For instance show me everything which generates most cost per day over x days and report on all of those over the month. That way you should hopefully spot any outliers easier.
let TWmonthEnd = endofmonth(datetime(now),-2);
let twoweek =ago(14d);
let AnyTop5Usage = Usage //Grab all top 5 hits per day and offer these for monitoring
| where TimeGenerated > (TWmonthEnd)
| where _IsBillable == true
| summarize sum(_BilledSize) by DataType, floor(TimeGenerated, 1d)
| partition by TimeGenerated (top 5 by sum__BilledSize)
| summarize make_set(DataType);
Usage //Show last two weeks of usage
| where TimeGenerated >= floor((twoweek), 1d)

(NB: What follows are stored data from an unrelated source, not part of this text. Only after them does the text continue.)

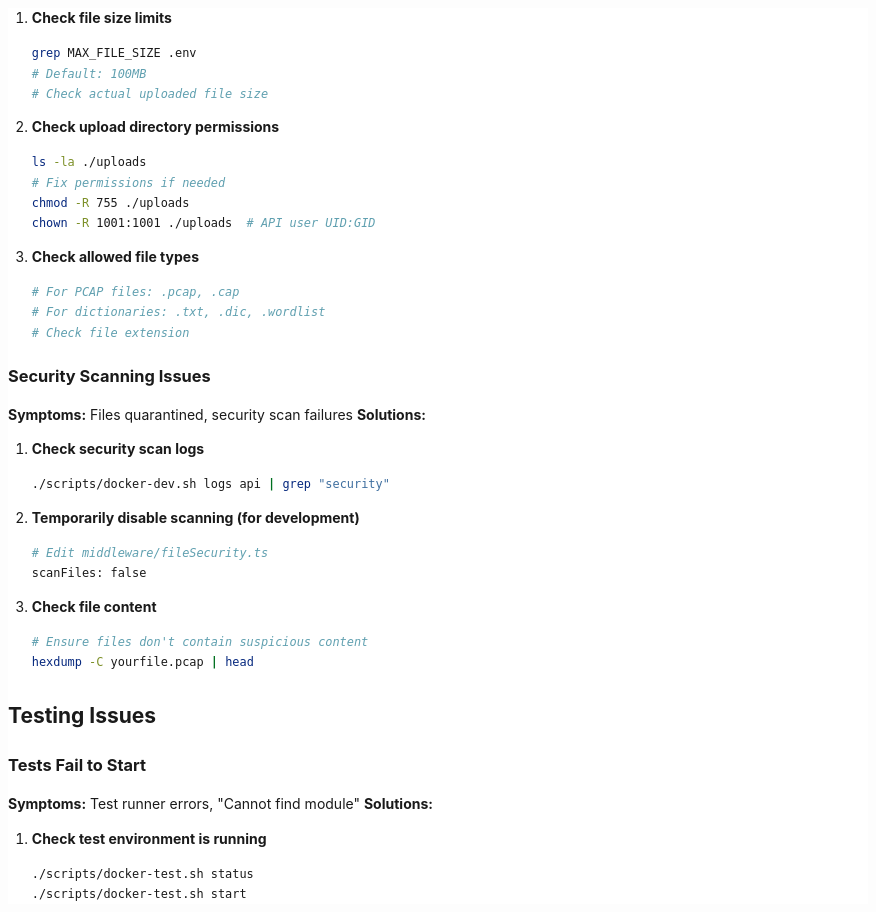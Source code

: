 1. **Check file size limits**
   ```bash
   grep MAX_FILE_SIZE .env
   # Default: 100MB
   # Check actual uploaded file size
   ```

2. **Check upload directory permissions**
   ```bash
   ls -la ./uploads
   # Fix permissions if needed
   chmod -R 755 ./uploads
   chown -R 1001:1001 ./uploads  # API user UID:GID
   ```

3. **Check allowed file types**
   ```bash
   # For PCAP files: .pcap, .cap
   # For dictionaries: .txt, .dic, .wordlist
   # Check file extension
   ```

### Security Scanning Issues

**Symptoms:** Files quarantined, security scan failures
**Solutions:**

1. **Check security scan logs**
   ```bash
   ./scripts/docker-dev.sh logs api | grep "security"
   ```

2. **Temporarily disable scanning (for development)**
   ```bash
   # Edit middleware/fileSecurity.ts
   scanFiles: false
   ```

3. **Check file content**
   ```bash
   # Ensure files don't contain suspicious content
   hexdump -C yourfile.pcap | head
   ```

## Testing Issues

### Tests Fail to Start

**Symptoms:** Test runner errors, "Cannot find module"
**Solutions:**

1. **Check test environment is running**
   ```bash
   ./scripts/docker-test.sh status
   ./scripts/docker-test.sh start
   ```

| where _IsBillable == true
| where DataType in (AnyTop5Usage)
| summarize daily = sum(Quantity) by floor(TimeGenerated, 1d), DataType
| sort by TimeGenerated asc
//| render timechart
TimeGenerated | daily | DataType |
---|---|---|
2023-09-26T00:00:00.0000000Z | 0.004116 | ProtectionStatus |
2023-09-26T00:00:00.0000000Z | 0.20706 | Heartbeat |
2023-09-26T00:00:00.0000000Z | 0.0044800000000000009 | Operation |
2023-09-26T00:00:00.0000000Z | 0.29616800000000007 | AzureMetrics |
2023-09-26T00:00:00.0000000Z | 0.17425900000000003 | StorageBlobLogs |
2023-09-26T00:00:00.0000000Z | 0.568918 | webhost_test_CL |
2023-09-27T00:00:00.0000000Z | 1.117705 | AzureMetrics |
2023-09-27T00:00:00.0000000Z | 0.842693 | StorageBlobLogs |
2023-09-27T00:00:00.0000000Z | 0.014112 | ProtectionStatus |
2023-09-27T00:00:00.0000000Z | 0.70992 | Heartbeat |
*All data, I don't generate enough Billed Data in my own Log Analytics to show anything meaningful as demo output.